De la laïcité en France de Patrick Weil

 

« Entretemps, en juin 1908, Gaston Doumergue, ministre de l’Instruction publique, a déposé des projets de loi visant à substituer la responsabilité de l’Etat à celle des maîtres d’école pour les fautes commises dans l’exercice de leur fonction, et à mettre en application les amendes – prévues par la loi – pour les pères de famille qui défendent à leurs enfants de suivre tout ou une partie de l’enseignement obligatoire à l’école. » 
P.54

 

laïcité Patrick Weil

 

Résumé :

 

«  Après les attentats de 2015, la laïcité fut invoquée et convoquée. Dans les collèges et lycées du pays, le élèves furent rassemblés et des leçons de laïcité leur furent administrées. Après l’horrible assassinat de Samuel Paty, les enseignants ont de nouveau été instruits d’informer leurs élèves sur la laïcité. Le drame est qu’ils se sentent tout autant démunis qu’il y a cinq ans, car la laïcité souffre d’une double ignorance. D’abord ceux qui lui sont attachés et sonnent parfois l’alarme, rendent sa défense impossible, faute d’arriver à la définir simplement et clairement.

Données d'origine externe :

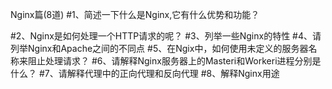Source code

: Nginx篇(8道)
#1、简述一下什么是Nginx,它有什么优势和功能？


#2、Nginx是如何处理一个HTTP请求的呢？
#3、列举一些Nginx的特性
#4、请列举Nginx和Apache之间的不同点
#5、在Ngix中，如何使用未定义的服务器名称来阻止处理请求？
#6、请解释Nginx服务器上的Masteri和Workeri进程分别是什么？
#7、请解释代理中的正向代理和反向代理
#8、解释Nginx用途
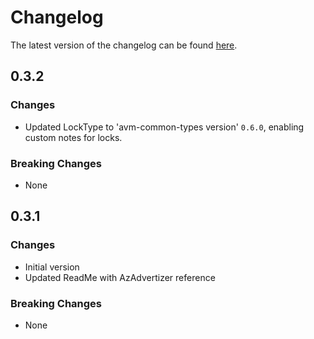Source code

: # Changelog

The latest version of the changelog can be found [here](https://github.com/Azure/bicep-registry-modules/blob/main/avm/res/network/ddos-protection-plan/CHANGELOG.md).

## 0.3.2

### Changes

- Updated LockType to 'avm-common-types version' `0.6.0`, enabling custom notes for locks.

### Breaking Changes

- None

## 0.3.1

### Changes

- Initial version
- Updated ReadMe with AzAdvertizer reference

### Breaking Changes

- None
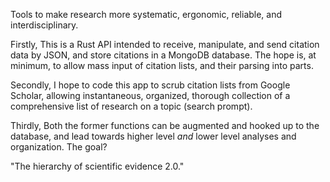 Tools to make research more systematic, ergonomic, reliable, and interdisciplinary.

Firstly,
This is a Rust API intended to receive, manipulate, and send citation data by JSON, and store citations in a MongoDB database. The hope is, at minimum, to allow mass input of citation lists, and their parsing into parts.

Secondly,
I hope to code this app to scrub citation lists from Google Scholar, allowing instantaneous, organized, thorough collection of a comprehensive list of research on a topic (search prompt).

Thirdly,
Both the former functions can be augmented and hooked up to the database, and lead towards higher level _and_ lower level analyses and organization. The goal?

"The hierarchy of scientific evidence 2.0."
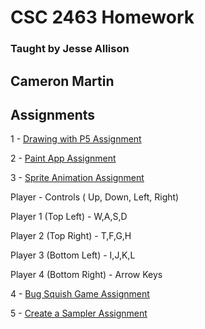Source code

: 
# CSC 2463 Homework

### Taught by Jesse Allison

## Cameron Martin

## Assignments

1 - [Drawing with P5 Assignment](Drawing%20with%20P5/index.html)

2 - [Paint App Assignment](Paint%20App/index.html)

3 - [Sprite Animation Assignment](Sprite%20Animation/index.html)

Player - Controls ( Up, Down, Left, Right)

Player 1 (Top Left) - W,A,S,D 

Player 2 (Top Right) -  T,F,G,H

Player 3 (Bottom Left) - I,J,K,L

Player 4 (Bottom Right) - Arrow Keys

4 - [Bug Squish Game Assignment](Bug%20Squish$20Game/index.html)

5 - [Create a Sampler Assignment](Create%20a$20Sampler/index.html)
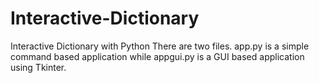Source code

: # Interactive-Dictionary
Interactive Dictionary with Python
There are two files. app.py is a simple command based application while appgui.py is a GUI based application using Tkinter.
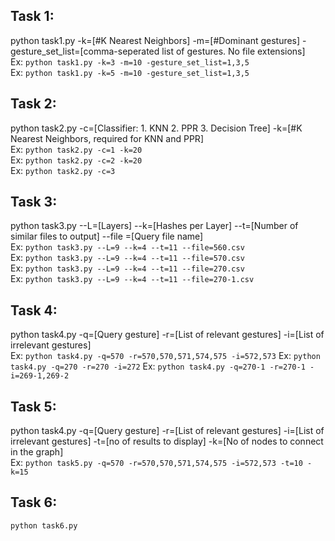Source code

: ## Task 1:
python task1.py -k=[#K Nearest Neighbors] -m=[#Dominant gestures] -gesture_set_list=[comma-seperated list of gestures. No file extensions]  
Ex: `python task1.py -k=3 -m=10 -gesture_set_list=1,3,5`  
Ex: `python task1.py -k=5 -m=10 -gesture_set_list=1,3,5`

## Task 2:
python task2.py -c=[Classifier: 1. KNN 2. PPR 3. Decision Tree] -k=[#K Nearest Neighbors, required for KNN and PPR]  
Ex: `python task2.py -c=1 -k=20`  
Ex: `python task2.py -c=2 -k=20`  
Ex: `python task2.py -c=3`

## Task 3:
python task3.py --L=[Layers] --k=[Hashes per Layer] --t=[Number of similar files to output] --file =[Query file name]  
Ex: `python task3.py --L=9 --k=4 --t=11 --file=560.csv`  
Ex: `python task3.py --L=9 --k=4 --t=11 --file=570.csv`  
Ex: `python task3.py --L=9 --k=4 --t=11 --file=270.csv`  
Ex: `python task3.py --L=9 --k=4 --t=11 --file=270-1.csv`  

## Task 4:
python task4.py -q=[Query gesture] -r=[List of relevant gestures] -i=[List of irrelevant gestures]  
Ex: `python task4.py -q=570 -r=570,570,571,574,575 -i=572,573`
Ex: `python task4.py -q=270 -r=270 -i=272`
Ex: `python task4.py -q=270-1 -r=270-1 -i=269-1,269-2`

## Task 5:
python task4.py -q=[Query gesture] -r=[List of relevant gestures] -i=[List of irrelevant gestures]  -t=[no of results to display] -k=[No of nodes to connect in the graph]    
Ex: `python task5.py -q=570 -r=570,570,571,574,575 -i=572,573 -t=10 -k=15`

## Task 6:
`python task6.py`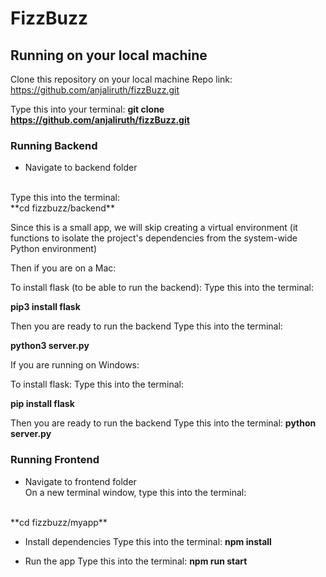 # FizzBuzz

## Running on your local machine

Clone this repository on your local machine
Repo link: https://github.com/anjaliruth/fizzBuzz.git

Type this into your terminal:
**git clone https://github.com/anjaliruth/fizzBuzz.git**

### Running Backend
  - Navigate to backend folder
 <br>
  Type this into the terminal:
<br>
**cd fizzbuzz/backend**

Since this is a small app, we will skip creating a virtual environment (it functions to isolate the project's dependencies from the system-wide Python environment)

Then if you are on a Mac:

To install flask (to be able to run the backend): 
Type this into the terminal:

**pip3 install flask**

Then you are ready to run the backend
Type this into the terminal:

**python3 server.py**


If you are running on Windows:

To install flask: 
Type this into the terminal:

**pip install flask**


Then you are ready to run the backend
Type this into the terminal:
**python server.py**


### Running Frontend
   - Navigate to frontend folder
      <br>
    On a new terminal window, type this into the terminal:
<br>
**cd fizzbuzz/myapp**

- Install dependencies
Type this into the terminal:
**npm install**

- Run the app
Type this into the terminal:
**npm run start**

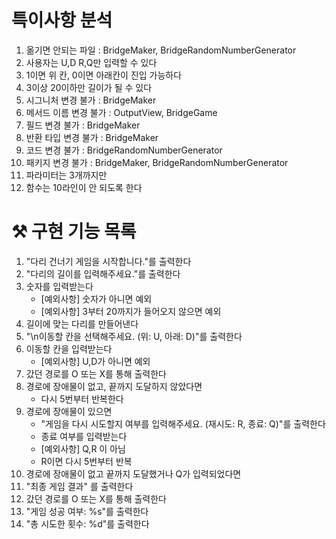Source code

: # 특이사항 분석

1. 옮기면 안되는 파일 : BridgeMaker, BridgeRandomNumberGenerator
2. 사용자는 U,D R,Q만 입력할 수 있다
3. 1이면 위 칸, 0이면 아래칸이 진입 가능하다
4. 3이상 20이하만 길이가 될 수 있다
5. 시그니처 변경 불가 : BridgeMaker
6. 메서드 이름 변경 불가 : OutputView, BridgeGame
7. 필드 변경 불가 : BridgeMaker
8. 반환 타입 변경 불가 : BridgeMaker
9. 코드 변경 불가 : BridgeRandomNumberGenerator
10. 패키지 변경 불가 : BridgeMaker, BridgeRandomNumberGenerator
11. 파라미터는 3개까지만
12. 함수는 10라인이 안 되도록 한다

# ⚒ 구현 기능 목록

1. "다리 건너기 게임을 시작합니다."를 출력한다
2. "다리의 길이를 입력해주세요."를 출력한다
3. 숫자를 입력받는다
    - [예외사항] 숫자가 아니면 예외
    - [예외사항] 3부터 20까지가 들어오지 않으면 예외
4. 길이에 맞는 다리를 만들어낸다
5. "\n이동할 칸을 선택해주세요. (위: U, 아래: D)"를 출력한다
6. 이동할 칸을 입력받는다
    - [예외사항] U,D가 아니면 예외
7. 갔던 경로를 O 또는 X를 통해 출력한다
8. 경로에 장애물이 없고, 끝까지 도달하지 않았다면
    - 다시 5번부터 반복한다
9. 경로에 장애물이 있으면
    - "게임을 다시 시도할지 여부를 입력해주세요. (재시도: R, 종료: Q)"를 출력한다
    - 종료 여부를 입력받는다
    - [예외사항] Q,R 이 아님
    - R이면 다시 5번부터 반복
10. 경로에 장애물이 없고 끝까지 도달했거나 Q가 입력되었다면
11. "최종 게임 결과" 를 출력한다
12. 갔던 경로를 O 또는 X를 통해 출력한다
13. "게임 성공 여부: %s"를 출력한다
14. "총 시도한 횟수: %d"를 출력한다
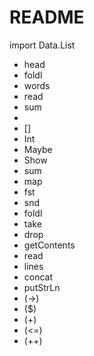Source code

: # README

import Data.List

- head
- foldl
- words
- read
- sum
-
- []
- Int
- Maybe
- Show
- sum
- map
- fst
- snd
- foldl
- take
- drop
- getContents
- read
- lines
- concat
- putStrLn
- (->)
- ($)
- (+)
- (<=)
- (++)

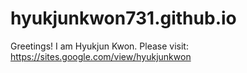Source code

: # hyukjunkwon731.github.io
Greetings! I am Hyukjun Kwon.
Please visit: https://sites.google.com/view/hyukjunkwon
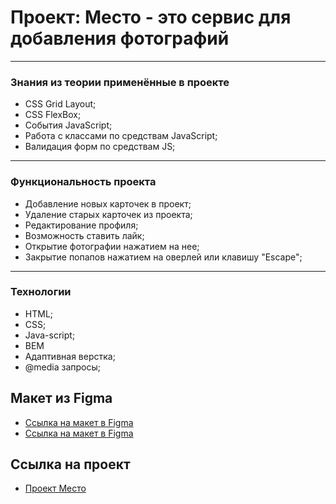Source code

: # Проект: Место - это сервис для добавления фотографий

------
### Знания из теории применённые в проекте
* CSS Grid Layout;
* CSS FlexBox;
* События JavaScript;
* Работа с классами по средствам JavaScript;
* Валидация форм по средствам JS;

------
### Функциональность проекта
* Добавление новых карточек в проект;
* Удаление старых карточек из проекта;
* Редактирование профиля;
* Возможность ставить лайк;
* Открытие фотографии нажатием на нее;
* Закрытие попапов нажатием на оверлей или клавишу "Escape";


------
### Технологии
* HTML;
* CSS;
* Java-script;
* BEM
* Адаптивная верстка;
* @media запросы;



## Макет из Figma

* [Ссылка на макет в Figma](https://www.figma.com/file/2cn9N9jSkmxD84oJik7xL7/JavaScript.-Sprint-4?node-id=0%3A1)
* [Ссылка на макет в Figma](https://www.figma.com/file/bjyvbKKJN2naO0ucURl2Z0/JavaScript.-Sprint-5?node-id=50160%3A51)

## Ссылка на проект

* [Проект Место](https://powerhair.github.io/mesto/)
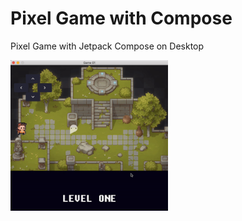 # Pixel Game with Compose
Pixel Game with Jetpack Compose on Desktop 
<p><img src="./photos/game.gif" width="50%"></p>
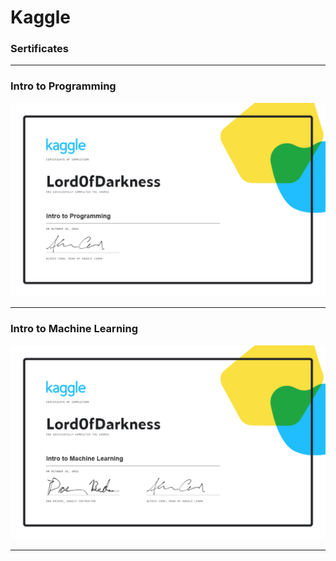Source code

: # Kaggle

### Sertificates

---

### Intro to Programming

![Certificate - Intro to programming](https://github.com/BuffePOK/Kaggle/raw/main/Intro%20to%20Programming/Lord0fDarkness%20-%20Intro%20to%20Programming.png)

---

### Intro to Machine Learning

![Certificate - Intro to machine learning](https://github.com/BuffePOK/Kaggle/raw/main/Intro%20to%20Machine%20Learning/Lord0fDarkness%20-%20Intro%20to%20Machine%20Learning.png
)

---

Du coup, elle est perçue par d’autres comme un catéchisme répétitif, un corset vide de sens, voire comme un régime de discriminations, c’est-à-dire rien de ce qu’elle est… La laïcité, qui permet aux croyants et non croyants d’être libres et égaux en droit, est au cœur de l’identité française. Mais la majorité des Français ne sont pas à même de la définir. Ils ne sont pas capables d’expliquer à leurs enfants, à leurs amis, à leurs collègues, comment elle vit en droit et en pratique. De la Laïcité offre pour la première fois et pour tous publics, une définition et une explication fondées sur le droit et sur l’histoire. Son appropriation par le plus grand nombre des citoyens est le premier instrument de sa défense efficace et légitime.  »
 

Mon avis :

 

La laïcité est en France le sujet qui fait le plus grincer les dents des intégristes ou de leurs collaborateurs pour qui la République doit s'adapter à eux. Elle est aussi dans le même temps, le sujet le plus mal connu de ses défenseurs comme de ses détracteurs. Les derniers, dans leur envie de jouer les victimes disent même qu’elle est islamophobe (argument 100% intégriste), alors que pour être islamophobe il faudrait qu’elle ait été composée dans ce seul et unique but ; or en 1905 l’islam ne concerne pas franchement la France.
Comme le sujet est visiblement complexe, Patrick Weil se propose d’en faire une histoire dans le temps afin de cerner l’instant de sa création, et les instants où ça a commencé à partir en eau de boudin. (Bien que ce dernier point ne saute pas aux yeux.)

 

Une naissance :

 

Mais avant d’en venir là, cherchons à savoir pourquoi ce rapport Briand en est venu à être votée comme loi en 1905, après deux ans de travaux ? Pour tout dire, c’est un incident diplomatique qui remet en cause la souveraineté de la France en question, qui va accélérer la fin du concordat pour la laïcité. En 1904 le Président Français rend visite au Roi d’Italie dans le cadre d’une stratégie d’alliance, mais Emile Loubet rend visite à ce dernier sans l’accord du Pape, celui-ci forcément se vexa - surtout qu’aucun des souverains catholiques d’Europe n’allaient en Italie sans lui demander son accord.
Cet incident qui remet en cause la souveraineté de la France sur sa politique - et pour l’époque il est inconcevable que la religion dicte une politique -, révolte le gouvernement en place ; la machine est lancée, la laïcité rejoint le droit. Non sans difficulté même du côté des parlementaires.

 

Résistances :

 

Vous le pensez bien, l'Eglise et son papy vont faire de la résistance. Le Pape Pie X condamne la loi en 1906 via l’encyclique Vehementer vos, ce dernier demande alors aux catholiques de s’opposer à cette loi. Ça sera chose faite à travers des processions comme à Montélimar en 1905, ou encore via l’école publique où les serviteurs de Dieu disent aux parents qu’il n’y aura aucun des sacrements religieux, si les livres d’histoire mis à l’index par l’Église comme l’Histoire de France par Alphonse Aulard, sont étudiés par leurs enfants à l’école.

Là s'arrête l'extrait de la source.